◆ Data to process
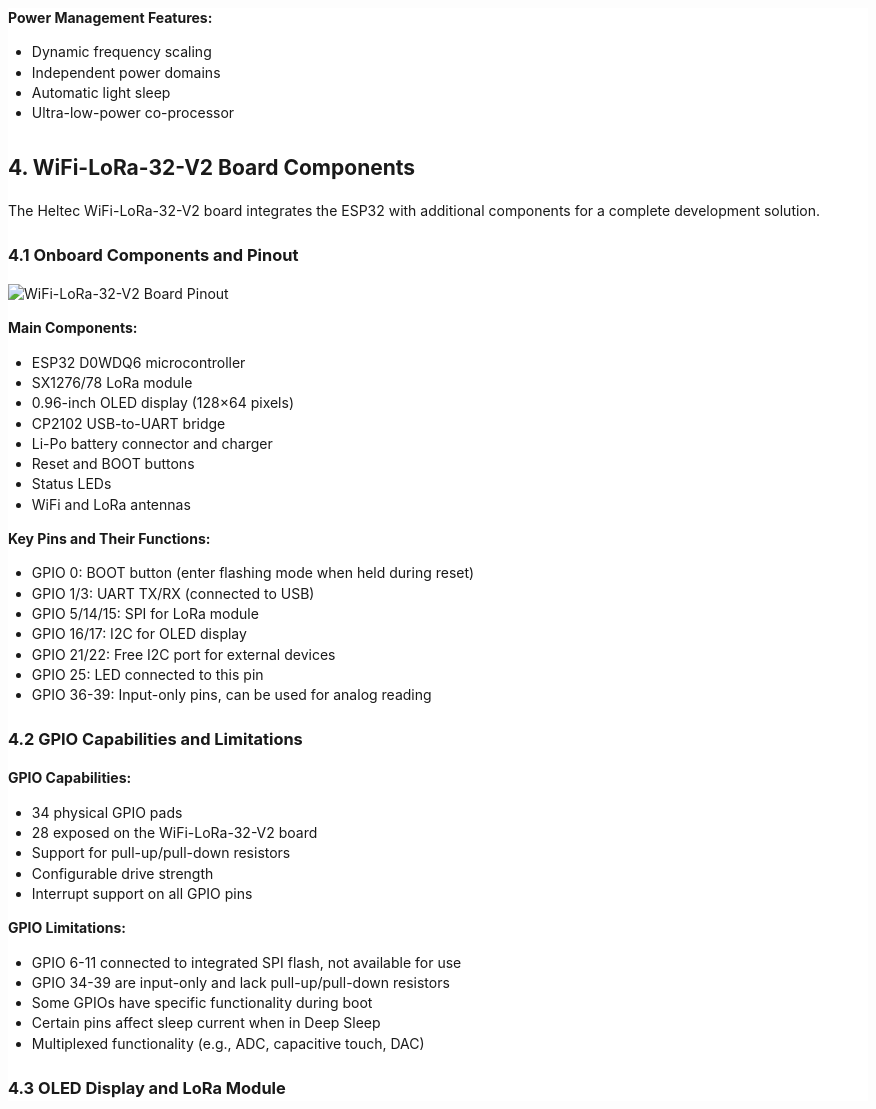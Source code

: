 **Power Management Features:**
- Dynamic frequency scaling
- Independent power domains
- Automatic light sleep
- Ultra-low-power co-processor

## 4. WiFi-LoRa-32-V2 Board Components

The Heltec WiFi-LoRa-32-V2 board integrates the ESP32 with additional components for a complete development solution.

### 4.1 Onboard Components and Pinout

![WiFi-LoRa-32-V2 Board Pinout](https://resource.heltec.cn/download/WiFi_LoRa_32/WIFI_LoRa_32_V2.png)

**Main Components:**
- ESP32 D0WDQ6 microcontroller
- SX1276/78 LoRa module
- 0.96-inch OLED display (128×64 pixels)
- CP2102 USB-to-UART bridge
- Li-Po battery connector and charger
- Reset and BOOT buttons
- Status LEDs
- WiFi and LoRa antennas

**Key Pins and Their Functions:**
- GPIO 0: BOOT button (enter flashing mode when held during reset)
- GPIO 1/3: UART TX/RX (connected to USB)
- GPIO 5/14/15: SPI for LoRa module
- GPIO 16/17: I2C for OLED display
- GPIO 21/22: Free I2C port for external devices
- GPIO 25: LED connected to this pin
- GPIO 36-39: Input-only pins, can be used for analog reading

### 4.2 GPIO Capabilities and Limitations

**GPIO Capabilities:**
- 34 physical GPIO pads
- 28 exposed on the WiFi-LoRa-32-V2 board
- Support for pull-up/pull-down resistors
- Configurable drive strength
- Interrupt support on all GPIO pins

**GPIO Limitations:**
- GPIO 6-11 connected to integrated SPI flash, not available for use
- GPIO 34-39 are input-only and lack pull-up/pull-down resistors
- Some GPIOs have specific functionality during boot
- Certain pins affect sleep current when in Deep Sleep
- Multiplexed functionality (e.g., ADC, capacitive touch, DAC)

### 4.3 OLED Display and LoRa Module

◆ What to do
Set down, exactly as they appear above, all lines from the one that has "- Status LEDs" down to the one that has "- Configurable drive strength", including those two and no others.

◆ Written answer
- Status LEDs
- WiFi and LoRa antennas

**Key Pins and Their Functions:**
- GPIO 0: BOOT button (enter flashing mode when held during reset)
- GPIO 1/3: UART TX/RX (connected to USB)
- GPIO 5/14/15: SPI for LoRa module
- GPIO 16/17: I2C for OLED display
- GPIO 21/22: Free I2C port for external devices
- GPIO 25: LED connected to this pin
- GPIO 36-39: Input-only pins, can be used for analog reading

### 4.2 GPIO Capabilities and Limitations

**GPIO Capabilities:**
- 34 physical GPIO pads
- 28 exposed on the WiFi-LoRa-32-V2 board
- Support for pull-up/pull-down resistors
- Configurable drive strength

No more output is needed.